■ Activity
Copy nothing but the lines below running from the line containing "- [1. PATIENT REGISTRATION" through the line containing "#### [CLASS DIAGRAM](Class%20Diagram.md)", both end lines included.

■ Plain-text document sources
====================
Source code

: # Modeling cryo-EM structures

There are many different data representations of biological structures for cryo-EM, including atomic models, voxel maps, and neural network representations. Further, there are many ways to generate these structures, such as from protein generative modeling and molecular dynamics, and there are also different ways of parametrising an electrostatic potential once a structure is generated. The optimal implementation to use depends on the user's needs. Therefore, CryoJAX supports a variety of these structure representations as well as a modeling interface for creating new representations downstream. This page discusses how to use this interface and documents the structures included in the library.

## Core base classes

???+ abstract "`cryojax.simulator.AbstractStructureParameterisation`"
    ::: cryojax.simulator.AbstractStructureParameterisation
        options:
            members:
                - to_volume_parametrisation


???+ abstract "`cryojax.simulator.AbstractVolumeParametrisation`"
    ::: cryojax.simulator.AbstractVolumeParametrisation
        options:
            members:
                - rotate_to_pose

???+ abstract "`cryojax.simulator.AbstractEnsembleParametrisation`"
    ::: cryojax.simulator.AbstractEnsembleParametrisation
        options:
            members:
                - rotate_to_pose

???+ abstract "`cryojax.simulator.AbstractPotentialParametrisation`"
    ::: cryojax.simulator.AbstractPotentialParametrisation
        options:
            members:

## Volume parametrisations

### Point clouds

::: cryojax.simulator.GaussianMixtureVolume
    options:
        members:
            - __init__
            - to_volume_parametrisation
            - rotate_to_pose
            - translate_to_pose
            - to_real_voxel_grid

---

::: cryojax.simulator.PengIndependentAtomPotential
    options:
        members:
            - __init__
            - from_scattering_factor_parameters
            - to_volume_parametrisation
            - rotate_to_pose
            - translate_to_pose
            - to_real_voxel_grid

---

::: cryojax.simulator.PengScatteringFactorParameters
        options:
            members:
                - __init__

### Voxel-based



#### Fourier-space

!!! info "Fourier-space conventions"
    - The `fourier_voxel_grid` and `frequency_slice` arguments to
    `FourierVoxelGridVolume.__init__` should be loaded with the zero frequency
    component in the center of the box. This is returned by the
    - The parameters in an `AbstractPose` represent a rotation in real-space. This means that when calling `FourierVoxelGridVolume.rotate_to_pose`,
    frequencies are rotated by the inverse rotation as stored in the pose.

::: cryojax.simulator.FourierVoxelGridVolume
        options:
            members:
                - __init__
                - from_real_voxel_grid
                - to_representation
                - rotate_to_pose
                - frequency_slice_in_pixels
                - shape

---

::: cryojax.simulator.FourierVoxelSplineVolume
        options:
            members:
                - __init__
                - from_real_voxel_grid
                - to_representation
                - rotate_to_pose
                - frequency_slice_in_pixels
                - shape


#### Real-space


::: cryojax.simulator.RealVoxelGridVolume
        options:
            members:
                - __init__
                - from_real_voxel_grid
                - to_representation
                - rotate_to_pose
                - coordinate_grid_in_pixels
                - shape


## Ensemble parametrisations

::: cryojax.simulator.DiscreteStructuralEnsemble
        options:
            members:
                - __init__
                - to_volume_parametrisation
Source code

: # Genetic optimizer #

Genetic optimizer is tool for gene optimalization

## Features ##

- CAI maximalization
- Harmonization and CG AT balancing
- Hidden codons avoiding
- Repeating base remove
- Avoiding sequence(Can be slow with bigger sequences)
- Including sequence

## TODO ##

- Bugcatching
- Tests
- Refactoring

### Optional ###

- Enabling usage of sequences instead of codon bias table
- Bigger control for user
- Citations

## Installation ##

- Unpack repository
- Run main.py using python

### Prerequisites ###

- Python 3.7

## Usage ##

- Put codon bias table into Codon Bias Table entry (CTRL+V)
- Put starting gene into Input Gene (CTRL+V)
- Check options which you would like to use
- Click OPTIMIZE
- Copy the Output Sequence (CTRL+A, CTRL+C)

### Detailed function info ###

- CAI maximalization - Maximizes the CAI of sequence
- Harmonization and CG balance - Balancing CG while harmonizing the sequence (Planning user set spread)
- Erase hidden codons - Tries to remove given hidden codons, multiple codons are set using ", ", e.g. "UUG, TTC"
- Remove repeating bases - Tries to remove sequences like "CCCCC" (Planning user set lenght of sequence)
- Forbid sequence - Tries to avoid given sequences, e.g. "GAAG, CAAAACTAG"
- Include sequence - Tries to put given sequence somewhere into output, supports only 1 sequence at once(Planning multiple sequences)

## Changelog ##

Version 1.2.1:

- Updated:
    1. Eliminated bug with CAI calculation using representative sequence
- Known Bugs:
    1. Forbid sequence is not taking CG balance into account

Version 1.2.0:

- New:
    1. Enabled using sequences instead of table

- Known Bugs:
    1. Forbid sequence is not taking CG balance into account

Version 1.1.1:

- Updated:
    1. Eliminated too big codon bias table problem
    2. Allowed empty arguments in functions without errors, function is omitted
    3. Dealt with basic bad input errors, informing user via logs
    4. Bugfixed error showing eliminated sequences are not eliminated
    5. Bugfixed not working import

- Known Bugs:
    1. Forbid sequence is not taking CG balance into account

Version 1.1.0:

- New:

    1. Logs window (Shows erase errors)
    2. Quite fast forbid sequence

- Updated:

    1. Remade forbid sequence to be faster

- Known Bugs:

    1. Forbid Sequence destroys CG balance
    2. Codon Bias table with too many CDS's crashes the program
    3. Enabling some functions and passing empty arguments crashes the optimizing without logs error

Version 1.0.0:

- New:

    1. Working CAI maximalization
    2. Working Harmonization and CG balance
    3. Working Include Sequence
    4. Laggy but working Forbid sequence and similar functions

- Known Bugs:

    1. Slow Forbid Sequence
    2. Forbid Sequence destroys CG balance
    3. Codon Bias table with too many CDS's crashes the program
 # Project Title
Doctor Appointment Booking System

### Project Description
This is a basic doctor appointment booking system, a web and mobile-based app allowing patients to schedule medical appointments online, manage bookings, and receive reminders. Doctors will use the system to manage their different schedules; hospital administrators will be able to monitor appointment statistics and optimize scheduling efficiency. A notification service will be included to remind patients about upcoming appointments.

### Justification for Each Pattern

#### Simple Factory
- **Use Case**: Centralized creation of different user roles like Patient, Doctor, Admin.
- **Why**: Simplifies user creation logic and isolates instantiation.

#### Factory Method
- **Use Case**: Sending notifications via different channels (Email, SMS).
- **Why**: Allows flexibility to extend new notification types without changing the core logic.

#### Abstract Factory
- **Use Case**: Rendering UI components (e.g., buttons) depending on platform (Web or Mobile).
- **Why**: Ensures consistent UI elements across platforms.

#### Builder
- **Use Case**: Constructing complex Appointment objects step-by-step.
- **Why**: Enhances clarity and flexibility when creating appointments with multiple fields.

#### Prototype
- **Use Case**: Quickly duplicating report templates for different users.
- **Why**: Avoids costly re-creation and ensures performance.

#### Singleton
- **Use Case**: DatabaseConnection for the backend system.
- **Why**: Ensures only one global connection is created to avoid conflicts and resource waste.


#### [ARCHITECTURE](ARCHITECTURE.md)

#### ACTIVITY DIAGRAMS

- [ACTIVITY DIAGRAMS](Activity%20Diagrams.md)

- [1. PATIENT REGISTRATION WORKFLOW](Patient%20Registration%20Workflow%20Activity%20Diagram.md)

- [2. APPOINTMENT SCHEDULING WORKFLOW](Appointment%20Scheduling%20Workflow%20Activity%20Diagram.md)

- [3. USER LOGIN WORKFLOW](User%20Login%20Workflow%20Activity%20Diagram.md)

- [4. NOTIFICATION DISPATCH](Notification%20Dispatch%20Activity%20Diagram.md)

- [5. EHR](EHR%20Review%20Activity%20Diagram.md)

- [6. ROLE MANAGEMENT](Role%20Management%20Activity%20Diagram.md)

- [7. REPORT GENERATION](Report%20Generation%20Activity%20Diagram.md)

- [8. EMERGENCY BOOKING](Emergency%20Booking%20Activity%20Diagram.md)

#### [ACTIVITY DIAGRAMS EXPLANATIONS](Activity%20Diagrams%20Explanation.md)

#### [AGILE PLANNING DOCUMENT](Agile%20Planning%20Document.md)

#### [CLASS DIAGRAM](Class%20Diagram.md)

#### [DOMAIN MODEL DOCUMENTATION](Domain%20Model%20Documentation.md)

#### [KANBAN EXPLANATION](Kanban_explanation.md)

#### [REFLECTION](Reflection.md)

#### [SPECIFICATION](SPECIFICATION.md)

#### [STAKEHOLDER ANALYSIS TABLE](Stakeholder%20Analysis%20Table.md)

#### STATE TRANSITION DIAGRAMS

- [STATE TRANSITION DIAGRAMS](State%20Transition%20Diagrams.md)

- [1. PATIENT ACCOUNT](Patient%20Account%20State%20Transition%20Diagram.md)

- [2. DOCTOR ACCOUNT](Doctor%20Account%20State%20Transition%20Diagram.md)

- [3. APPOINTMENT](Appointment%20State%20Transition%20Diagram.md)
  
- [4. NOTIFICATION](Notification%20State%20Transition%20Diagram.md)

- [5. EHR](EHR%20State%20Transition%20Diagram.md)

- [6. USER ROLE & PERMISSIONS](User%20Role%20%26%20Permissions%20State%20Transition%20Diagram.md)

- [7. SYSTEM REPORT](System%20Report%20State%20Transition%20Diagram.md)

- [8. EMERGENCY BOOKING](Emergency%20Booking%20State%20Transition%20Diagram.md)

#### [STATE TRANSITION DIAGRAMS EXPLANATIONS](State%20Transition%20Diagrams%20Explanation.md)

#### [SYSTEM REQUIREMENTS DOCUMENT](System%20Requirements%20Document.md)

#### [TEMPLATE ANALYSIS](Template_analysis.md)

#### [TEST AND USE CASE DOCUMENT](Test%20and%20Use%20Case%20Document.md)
====================
■ Output of the task
- [1. PATIENT REGISTRATION WORKFLOW](Patient%20Registration%20Workflow%20Activity%20Diagram.md)

- [2. APPOINTMENT SCHEDULING WORKFLOW](Appointment%20Scheduling%20Workflow%20Activity%20Diagram.md)

- [3. USER LOGIN WORKFLOW](User%20Login%20Workflow%20Activity%20Diagram.md)

- [4. NOTIFICATION DISPATCH](Notification%20Dispatch%20Activity%20Diagram.md)

- [5. EHR](EHR%20Review%20Activity%20Diagram.md)

- [6. ROLE MANAGEMENT](Role%20Management%20Activity%20Diagram.md)

- [7. REPORT GENERATION](Report%20Generation%20Activity%20Diagram.md)

- [8. EMERGENCY BOOKING](Emergency%20Booking%20Activity%20Diagram.md)

#### [ACTIVITY DIAGRAMS EXPLANATIONS](Activity%20Diagrams%20Explanation.md)

#### [AGILE PLANNING DOCUMENT](Agile%20Planning%20Document.md)

#### [CLASS DIAGRAM](Class%20Diagram.md)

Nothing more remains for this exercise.